(Given records)
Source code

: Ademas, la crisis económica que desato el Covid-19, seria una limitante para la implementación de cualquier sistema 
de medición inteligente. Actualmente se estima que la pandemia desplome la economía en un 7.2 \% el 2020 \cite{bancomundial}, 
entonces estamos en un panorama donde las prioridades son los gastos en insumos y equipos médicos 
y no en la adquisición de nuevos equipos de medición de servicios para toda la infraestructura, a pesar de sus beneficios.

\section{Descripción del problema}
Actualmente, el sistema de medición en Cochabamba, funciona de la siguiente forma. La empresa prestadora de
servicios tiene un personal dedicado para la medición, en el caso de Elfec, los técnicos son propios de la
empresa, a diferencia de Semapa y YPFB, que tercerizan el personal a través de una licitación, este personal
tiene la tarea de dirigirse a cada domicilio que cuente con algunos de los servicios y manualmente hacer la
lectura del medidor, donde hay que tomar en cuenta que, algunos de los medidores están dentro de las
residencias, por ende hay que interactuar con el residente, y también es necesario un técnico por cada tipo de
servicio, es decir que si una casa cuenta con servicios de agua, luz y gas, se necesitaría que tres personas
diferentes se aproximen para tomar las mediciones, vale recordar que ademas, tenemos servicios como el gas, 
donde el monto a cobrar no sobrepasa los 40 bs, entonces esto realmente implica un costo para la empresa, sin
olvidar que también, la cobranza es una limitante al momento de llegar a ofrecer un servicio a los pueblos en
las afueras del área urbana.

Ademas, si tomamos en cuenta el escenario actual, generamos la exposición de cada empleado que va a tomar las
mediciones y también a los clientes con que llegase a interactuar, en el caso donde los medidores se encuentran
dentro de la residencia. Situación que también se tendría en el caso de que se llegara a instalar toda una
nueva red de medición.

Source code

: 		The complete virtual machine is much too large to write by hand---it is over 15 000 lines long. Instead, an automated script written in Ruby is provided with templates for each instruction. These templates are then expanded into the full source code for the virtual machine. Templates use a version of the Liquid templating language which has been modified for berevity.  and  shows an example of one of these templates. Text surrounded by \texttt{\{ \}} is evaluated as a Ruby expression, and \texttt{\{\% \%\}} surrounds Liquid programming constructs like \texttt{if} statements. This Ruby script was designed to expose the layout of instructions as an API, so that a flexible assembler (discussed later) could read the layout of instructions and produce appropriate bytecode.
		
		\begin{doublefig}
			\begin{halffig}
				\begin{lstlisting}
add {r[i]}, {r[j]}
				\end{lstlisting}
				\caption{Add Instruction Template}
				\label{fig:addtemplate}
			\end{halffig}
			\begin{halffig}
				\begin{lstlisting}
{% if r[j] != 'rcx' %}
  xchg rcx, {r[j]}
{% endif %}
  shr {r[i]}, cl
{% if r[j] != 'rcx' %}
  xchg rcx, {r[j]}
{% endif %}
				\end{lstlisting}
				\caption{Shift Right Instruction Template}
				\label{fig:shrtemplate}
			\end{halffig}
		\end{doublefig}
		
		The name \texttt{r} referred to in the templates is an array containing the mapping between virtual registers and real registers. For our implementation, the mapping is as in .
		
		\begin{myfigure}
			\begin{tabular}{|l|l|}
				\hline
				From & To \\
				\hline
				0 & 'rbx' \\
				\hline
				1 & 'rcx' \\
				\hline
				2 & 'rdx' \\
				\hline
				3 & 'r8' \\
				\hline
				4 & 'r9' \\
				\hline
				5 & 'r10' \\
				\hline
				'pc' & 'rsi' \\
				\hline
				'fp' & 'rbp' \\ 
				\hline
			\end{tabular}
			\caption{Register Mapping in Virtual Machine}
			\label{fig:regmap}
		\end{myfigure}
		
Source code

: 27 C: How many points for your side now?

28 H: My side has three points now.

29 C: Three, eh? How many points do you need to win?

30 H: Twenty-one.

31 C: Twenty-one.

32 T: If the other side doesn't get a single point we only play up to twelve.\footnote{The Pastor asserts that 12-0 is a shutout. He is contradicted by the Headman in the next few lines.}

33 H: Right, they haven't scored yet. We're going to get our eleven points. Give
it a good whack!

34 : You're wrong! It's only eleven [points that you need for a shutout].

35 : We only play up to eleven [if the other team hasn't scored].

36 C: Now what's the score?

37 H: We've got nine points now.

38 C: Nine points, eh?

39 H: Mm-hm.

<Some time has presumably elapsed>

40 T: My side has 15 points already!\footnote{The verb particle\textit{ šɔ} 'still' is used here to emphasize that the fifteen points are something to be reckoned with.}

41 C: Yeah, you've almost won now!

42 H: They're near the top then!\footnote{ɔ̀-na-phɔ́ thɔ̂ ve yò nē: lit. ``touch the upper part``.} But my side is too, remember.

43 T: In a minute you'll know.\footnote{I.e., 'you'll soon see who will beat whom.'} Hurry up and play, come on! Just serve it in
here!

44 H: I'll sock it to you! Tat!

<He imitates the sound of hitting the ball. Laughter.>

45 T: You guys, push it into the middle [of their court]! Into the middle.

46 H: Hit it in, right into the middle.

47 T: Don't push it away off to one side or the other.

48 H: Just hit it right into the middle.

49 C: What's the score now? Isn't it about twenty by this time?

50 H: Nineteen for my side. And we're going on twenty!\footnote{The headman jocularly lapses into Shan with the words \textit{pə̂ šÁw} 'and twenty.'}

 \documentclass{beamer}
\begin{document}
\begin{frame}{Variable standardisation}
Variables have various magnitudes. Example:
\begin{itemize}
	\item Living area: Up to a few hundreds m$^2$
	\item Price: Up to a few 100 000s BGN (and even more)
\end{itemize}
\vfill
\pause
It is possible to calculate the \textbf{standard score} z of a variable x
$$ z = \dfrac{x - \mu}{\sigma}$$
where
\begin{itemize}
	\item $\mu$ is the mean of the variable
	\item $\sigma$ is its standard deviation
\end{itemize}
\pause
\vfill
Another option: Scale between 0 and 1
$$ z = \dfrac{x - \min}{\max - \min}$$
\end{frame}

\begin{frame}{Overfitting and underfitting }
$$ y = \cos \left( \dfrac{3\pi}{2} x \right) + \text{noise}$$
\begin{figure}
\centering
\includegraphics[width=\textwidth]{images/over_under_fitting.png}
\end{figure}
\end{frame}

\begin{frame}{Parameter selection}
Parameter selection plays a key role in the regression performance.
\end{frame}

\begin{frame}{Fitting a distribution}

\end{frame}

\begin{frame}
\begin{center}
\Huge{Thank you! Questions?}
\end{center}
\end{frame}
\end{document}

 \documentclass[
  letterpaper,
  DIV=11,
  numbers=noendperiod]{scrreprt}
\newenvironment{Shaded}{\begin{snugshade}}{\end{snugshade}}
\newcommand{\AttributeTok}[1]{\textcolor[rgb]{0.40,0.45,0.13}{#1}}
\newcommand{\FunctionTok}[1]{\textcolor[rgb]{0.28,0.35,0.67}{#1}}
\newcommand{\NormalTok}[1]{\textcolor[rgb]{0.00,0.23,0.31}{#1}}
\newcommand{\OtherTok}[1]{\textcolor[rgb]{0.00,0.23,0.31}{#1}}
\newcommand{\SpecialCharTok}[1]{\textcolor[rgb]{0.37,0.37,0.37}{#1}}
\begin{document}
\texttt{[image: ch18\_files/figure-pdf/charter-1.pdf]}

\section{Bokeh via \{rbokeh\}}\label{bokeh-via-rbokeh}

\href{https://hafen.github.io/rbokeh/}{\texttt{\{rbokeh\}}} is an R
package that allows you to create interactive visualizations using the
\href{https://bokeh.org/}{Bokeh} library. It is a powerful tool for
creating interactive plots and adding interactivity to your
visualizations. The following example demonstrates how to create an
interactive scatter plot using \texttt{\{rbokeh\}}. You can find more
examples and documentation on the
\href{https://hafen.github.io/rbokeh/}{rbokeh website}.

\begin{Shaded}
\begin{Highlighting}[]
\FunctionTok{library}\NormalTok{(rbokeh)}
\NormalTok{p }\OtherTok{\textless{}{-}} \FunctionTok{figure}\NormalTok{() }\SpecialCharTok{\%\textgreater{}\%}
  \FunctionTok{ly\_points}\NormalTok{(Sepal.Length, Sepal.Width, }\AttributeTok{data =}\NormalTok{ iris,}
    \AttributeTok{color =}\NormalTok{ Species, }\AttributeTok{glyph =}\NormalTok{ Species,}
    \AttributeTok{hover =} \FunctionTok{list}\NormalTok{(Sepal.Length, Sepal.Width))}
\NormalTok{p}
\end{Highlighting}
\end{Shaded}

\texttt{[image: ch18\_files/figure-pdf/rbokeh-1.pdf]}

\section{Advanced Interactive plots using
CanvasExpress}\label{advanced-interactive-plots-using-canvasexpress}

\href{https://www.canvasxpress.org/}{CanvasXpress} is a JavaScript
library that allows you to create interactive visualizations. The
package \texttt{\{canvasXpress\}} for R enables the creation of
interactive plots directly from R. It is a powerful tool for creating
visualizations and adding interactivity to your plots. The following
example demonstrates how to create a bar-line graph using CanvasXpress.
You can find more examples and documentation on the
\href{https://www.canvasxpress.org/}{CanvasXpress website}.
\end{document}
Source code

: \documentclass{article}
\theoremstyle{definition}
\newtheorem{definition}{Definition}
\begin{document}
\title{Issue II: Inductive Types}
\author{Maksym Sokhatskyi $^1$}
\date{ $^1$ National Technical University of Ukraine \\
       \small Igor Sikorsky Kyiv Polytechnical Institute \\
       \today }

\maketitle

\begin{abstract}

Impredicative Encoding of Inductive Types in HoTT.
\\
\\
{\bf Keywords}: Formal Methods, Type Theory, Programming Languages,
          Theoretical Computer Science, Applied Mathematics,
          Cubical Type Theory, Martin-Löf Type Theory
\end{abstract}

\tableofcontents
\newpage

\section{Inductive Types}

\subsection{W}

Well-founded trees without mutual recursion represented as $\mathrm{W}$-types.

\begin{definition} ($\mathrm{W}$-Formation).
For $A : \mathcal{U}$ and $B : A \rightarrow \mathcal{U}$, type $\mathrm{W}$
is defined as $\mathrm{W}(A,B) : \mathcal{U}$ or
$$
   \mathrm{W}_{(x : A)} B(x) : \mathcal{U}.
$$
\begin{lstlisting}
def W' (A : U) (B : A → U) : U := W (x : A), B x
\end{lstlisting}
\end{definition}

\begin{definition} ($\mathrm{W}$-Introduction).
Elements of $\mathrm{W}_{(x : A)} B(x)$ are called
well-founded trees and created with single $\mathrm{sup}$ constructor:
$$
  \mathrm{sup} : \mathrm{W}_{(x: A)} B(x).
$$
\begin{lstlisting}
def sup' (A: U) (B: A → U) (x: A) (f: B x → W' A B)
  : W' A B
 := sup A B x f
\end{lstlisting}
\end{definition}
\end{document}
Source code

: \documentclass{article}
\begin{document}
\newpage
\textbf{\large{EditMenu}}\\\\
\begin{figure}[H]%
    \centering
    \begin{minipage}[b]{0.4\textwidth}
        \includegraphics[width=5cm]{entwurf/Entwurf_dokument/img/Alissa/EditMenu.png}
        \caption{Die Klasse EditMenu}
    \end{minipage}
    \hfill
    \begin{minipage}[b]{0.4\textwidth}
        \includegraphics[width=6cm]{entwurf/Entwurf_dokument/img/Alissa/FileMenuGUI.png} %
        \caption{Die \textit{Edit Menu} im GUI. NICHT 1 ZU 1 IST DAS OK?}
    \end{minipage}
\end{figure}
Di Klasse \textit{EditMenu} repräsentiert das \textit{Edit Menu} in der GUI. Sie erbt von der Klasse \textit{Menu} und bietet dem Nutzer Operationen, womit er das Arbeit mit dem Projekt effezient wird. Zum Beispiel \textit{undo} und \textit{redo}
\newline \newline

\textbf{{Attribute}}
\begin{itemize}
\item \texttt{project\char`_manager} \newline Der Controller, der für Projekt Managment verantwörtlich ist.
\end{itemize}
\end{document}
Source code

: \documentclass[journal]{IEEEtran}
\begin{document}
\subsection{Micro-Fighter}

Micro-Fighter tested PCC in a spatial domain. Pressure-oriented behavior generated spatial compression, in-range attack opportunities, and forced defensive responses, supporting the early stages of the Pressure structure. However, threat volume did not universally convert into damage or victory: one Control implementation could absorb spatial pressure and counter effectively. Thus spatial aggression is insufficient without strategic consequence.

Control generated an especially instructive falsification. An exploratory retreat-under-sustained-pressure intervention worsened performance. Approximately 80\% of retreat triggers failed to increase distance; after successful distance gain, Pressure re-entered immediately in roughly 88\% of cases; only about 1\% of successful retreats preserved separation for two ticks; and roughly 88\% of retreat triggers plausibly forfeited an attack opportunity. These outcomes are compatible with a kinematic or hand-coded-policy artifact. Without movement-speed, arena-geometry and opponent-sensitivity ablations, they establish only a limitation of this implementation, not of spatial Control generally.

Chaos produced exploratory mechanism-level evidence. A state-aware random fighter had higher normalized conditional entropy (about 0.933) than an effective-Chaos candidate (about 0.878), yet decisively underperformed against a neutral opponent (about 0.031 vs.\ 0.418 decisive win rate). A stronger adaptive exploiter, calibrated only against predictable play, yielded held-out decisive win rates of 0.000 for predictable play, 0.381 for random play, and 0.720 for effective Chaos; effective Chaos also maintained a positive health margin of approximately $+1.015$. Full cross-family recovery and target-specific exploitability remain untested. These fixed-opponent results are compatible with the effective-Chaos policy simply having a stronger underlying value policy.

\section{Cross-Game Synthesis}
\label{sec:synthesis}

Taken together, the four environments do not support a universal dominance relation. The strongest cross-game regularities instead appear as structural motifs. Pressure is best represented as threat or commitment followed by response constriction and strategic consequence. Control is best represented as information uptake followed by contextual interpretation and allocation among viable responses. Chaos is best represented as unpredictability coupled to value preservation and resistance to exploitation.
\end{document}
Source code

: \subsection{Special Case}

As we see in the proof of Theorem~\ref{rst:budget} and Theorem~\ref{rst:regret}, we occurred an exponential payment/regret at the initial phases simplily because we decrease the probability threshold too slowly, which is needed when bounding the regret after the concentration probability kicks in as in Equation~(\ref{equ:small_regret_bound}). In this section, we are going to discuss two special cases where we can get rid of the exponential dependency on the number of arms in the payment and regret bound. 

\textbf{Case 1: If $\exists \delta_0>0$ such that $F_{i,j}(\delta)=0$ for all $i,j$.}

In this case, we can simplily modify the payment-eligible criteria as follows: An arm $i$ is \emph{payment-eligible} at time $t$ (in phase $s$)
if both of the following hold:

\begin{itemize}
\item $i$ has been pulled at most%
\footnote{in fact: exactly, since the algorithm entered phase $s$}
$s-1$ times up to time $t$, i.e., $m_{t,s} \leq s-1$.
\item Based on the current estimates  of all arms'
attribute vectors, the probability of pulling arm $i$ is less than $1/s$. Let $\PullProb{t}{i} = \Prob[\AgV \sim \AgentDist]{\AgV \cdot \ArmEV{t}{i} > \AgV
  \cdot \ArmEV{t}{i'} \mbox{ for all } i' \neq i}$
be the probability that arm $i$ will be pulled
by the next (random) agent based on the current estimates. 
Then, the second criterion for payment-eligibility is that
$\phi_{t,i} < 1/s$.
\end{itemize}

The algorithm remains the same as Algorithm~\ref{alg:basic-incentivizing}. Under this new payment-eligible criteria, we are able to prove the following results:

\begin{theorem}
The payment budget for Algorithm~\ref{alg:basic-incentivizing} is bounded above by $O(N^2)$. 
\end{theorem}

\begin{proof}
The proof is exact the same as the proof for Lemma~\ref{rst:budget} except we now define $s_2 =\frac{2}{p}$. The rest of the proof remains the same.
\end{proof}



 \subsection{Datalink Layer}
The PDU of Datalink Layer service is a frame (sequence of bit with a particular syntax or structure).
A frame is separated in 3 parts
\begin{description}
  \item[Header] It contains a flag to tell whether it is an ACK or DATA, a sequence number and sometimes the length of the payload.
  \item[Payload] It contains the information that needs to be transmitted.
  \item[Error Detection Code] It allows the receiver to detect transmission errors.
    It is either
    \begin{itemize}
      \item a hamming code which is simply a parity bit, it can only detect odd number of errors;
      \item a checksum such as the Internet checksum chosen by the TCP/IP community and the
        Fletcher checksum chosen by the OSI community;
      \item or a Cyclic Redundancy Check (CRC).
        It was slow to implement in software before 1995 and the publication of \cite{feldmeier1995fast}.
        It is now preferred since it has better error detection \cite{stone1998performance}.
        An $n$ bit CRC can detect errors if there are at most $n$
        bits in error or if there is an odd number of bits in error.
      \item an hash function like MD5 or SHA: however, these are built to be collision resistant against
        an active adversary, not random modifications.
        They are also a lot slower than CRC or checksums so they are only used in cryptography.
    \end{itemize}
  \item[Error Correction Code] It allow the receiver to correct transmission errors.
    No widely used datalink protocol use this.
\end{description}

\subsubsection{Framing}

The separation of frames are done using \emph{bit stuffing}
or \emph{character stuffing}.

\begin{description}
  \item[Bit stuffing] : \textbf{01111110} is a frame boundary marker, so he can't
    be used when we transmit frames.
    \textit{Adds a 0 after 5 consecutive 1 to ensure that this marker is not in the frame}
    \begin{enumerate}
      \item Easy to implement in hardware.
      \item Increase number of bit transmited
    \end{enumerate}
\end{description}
(End Given records)
Work request: Go over the data and return every line that includes the word "documentclass".

Written response:
 \documentclass{beamer}
 \documentclass[
: \documentclass{article}
: \documentclass{article}
: \documentclass[journal]{IEEEtran}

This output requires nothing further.